Es ist nicht ab und zu, sondern eine zeitlang sehr regelmäßig passiert, dass die Miss nicht nur mit Krone, sondern mit "großem" Kleid, Glitzerschuhen, Krone und Zauberstab in den Kindergarten gehen wollte. Und ehrlich, was zum Teufel ist schlimm daran? Wo, wenn nicht dort, soll das Kind das Rollenspiel denn ausleben? Und hätte es etwas gebracht, jeden Morgen zu sagen: Du bist zwar ne tolle Prinzessin, aber willst Du nicht auch mal als Feuerwehrmann gehen? Das ist auch ein sehr ehrbarer Beruf..... Pfffft. Die Miss hätte mir was gehustet! Das Prinzessinnending hat sich eh im Verlaufe des Kindergartentages sehr gelockert, morgens Prinzessin und nachmittags kam sie mir oft als wilde Räuberin  mit Sand in den Haaren nur in (verdreckten) Leggins entgegen. Und ich kann nur sagen- mir war es völlig schnuppe, wenn sie mit Krönchen in der Eisdiele saß. Ich wusste immer, dass das eine Phase ist, die irgendwann vorbei geht. Ok, sie war intensiv, die Phase. Und dauerte lange. 

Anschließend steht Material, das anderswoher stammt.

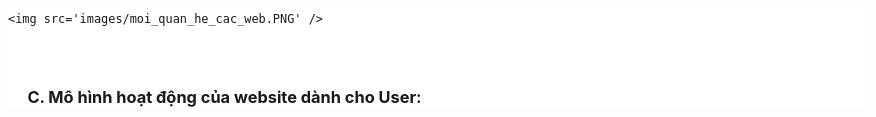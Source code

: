 	<img src='images/moi_quan_he_cac_web.PNG' />
</div>
<br/>

### &nbsp;&nbsp;&nbsp;&nbsp;&nbsp;**C. Mô hình hoạt động của website dành cho User:**
<div align='center'>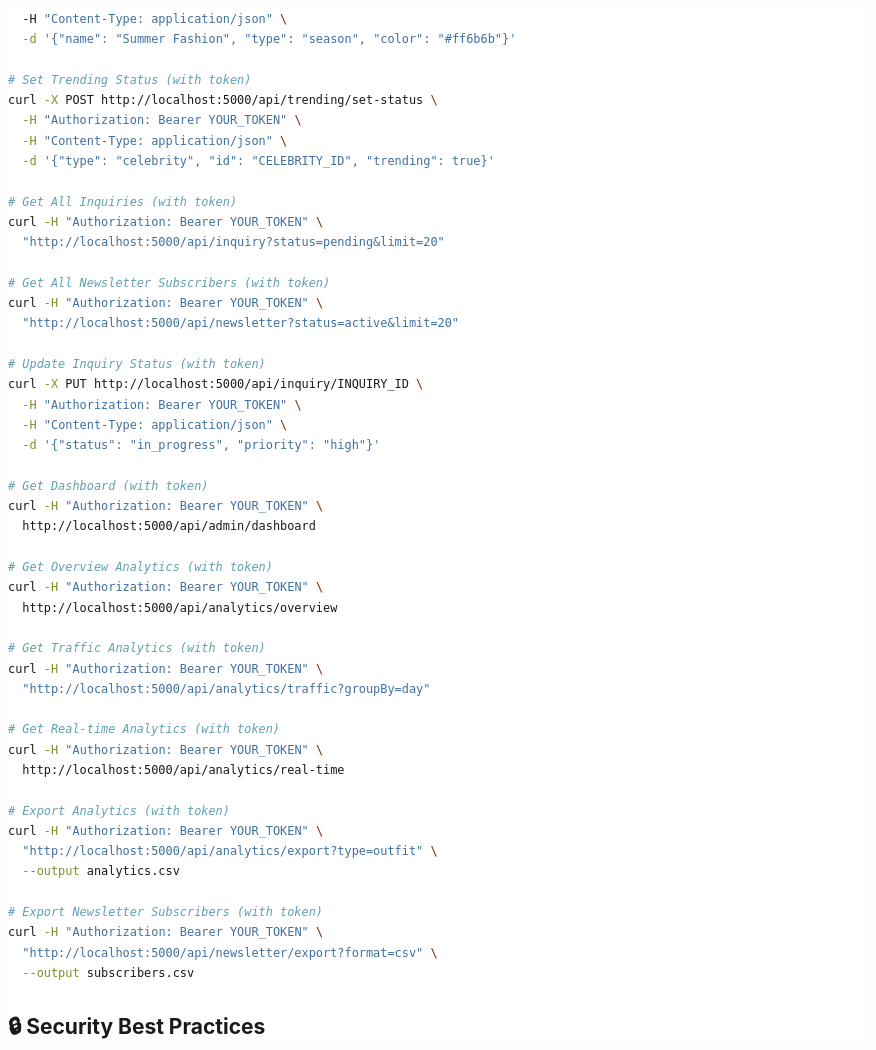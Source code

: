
 ```bash
  -H "Content-Type: application/json" \
  -d '{"name": "Summer Fashion", "type": "season", "color": "#ff6b6b"}'

# Set Trending Status (with token)
curl -X POST http://localhost:5000/api/trending/set-status \
  -H "Authorization: Bearer YOUR_TOKEN" \
  -H "Content-Type: application/json" \
  -d '{"type": "celebrity", "id": "CELEBRITY_ID", "trending": true}'

# Get All Inquiries (with token)
curl -H "Authorization: Bearer YOUR_TOKEN" \
  "http://localhost:5000/api/inquiry?status=pending&limit=20"

# Get All Newsletter Subscribers (with token)
curl -H "Authorization: Bearer YOUR_TOKEN" \
  "http://localhost:5000/api/newsletter?status=active&limit=20"

# Update Inquiry Status (with token)
curl -X PUT http://localhost:5000/api/inquiry/INQUIRY_ID \
  -H "Authorization: Bearer YOUR_TOKEN" \
  -H "Content-Type: application/json" \
  -d '{"status": "in_progress", "priority": "high"}'

# Get Dashboard (with token)
curl -H "Authorization: Bearer YOUR_TOKEN" \
  http://localhost:5000/api/admin/dashboard

# Get Overview Analytics (with token)
curl -H "Authorization: Bearer YOUR_TOKEN" \
  http://localhost:5000/api/analytics/overview

# Get Traffic Analytics (with token)
curl -H "Authorization: Bearer YOUR_TOKEN" \
  "http://localhost:5000/api/analytics/traffic?groupBy=day"

# Get Real-time Analytics (with token)
curl -H "Authorization: Bearer YOUR_TOKEN" \
  http://localhost:5000/api/analytics/real-time

# Export Analytics (with token)
curl -H "Authorization: Bearer YOUR_TOKEN" \
  "http://localhost:5000/api/analytics/export?type=outfit" \
  --output analytics.csv

# Export Newsletter Subscribers (with token)
curl -H "Authorization: Bearer YOUR_TOKEN" \
  "http://localhost:5000/api/newsletter/export?format=csv" \
  --output subscribers.csv
```

## 🔒 Security Best Practices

Und mir ist auch erst vor ein paar Tagen so richtig aufgegangen, dass sie wohl vorbei ist. Als ich Fotos von meinem Telefon auf den Computer geladen habe. 





Das Kind läuft ohne Krone auf dem Kopf herum (ok, da ist eine auf dem Pulli, aber das ist echt Zufall). Die Krone wird quasi weitergereicht... Die Phase ist vorbei, und zwar ganz von alleine, eben durch Zeitablauf.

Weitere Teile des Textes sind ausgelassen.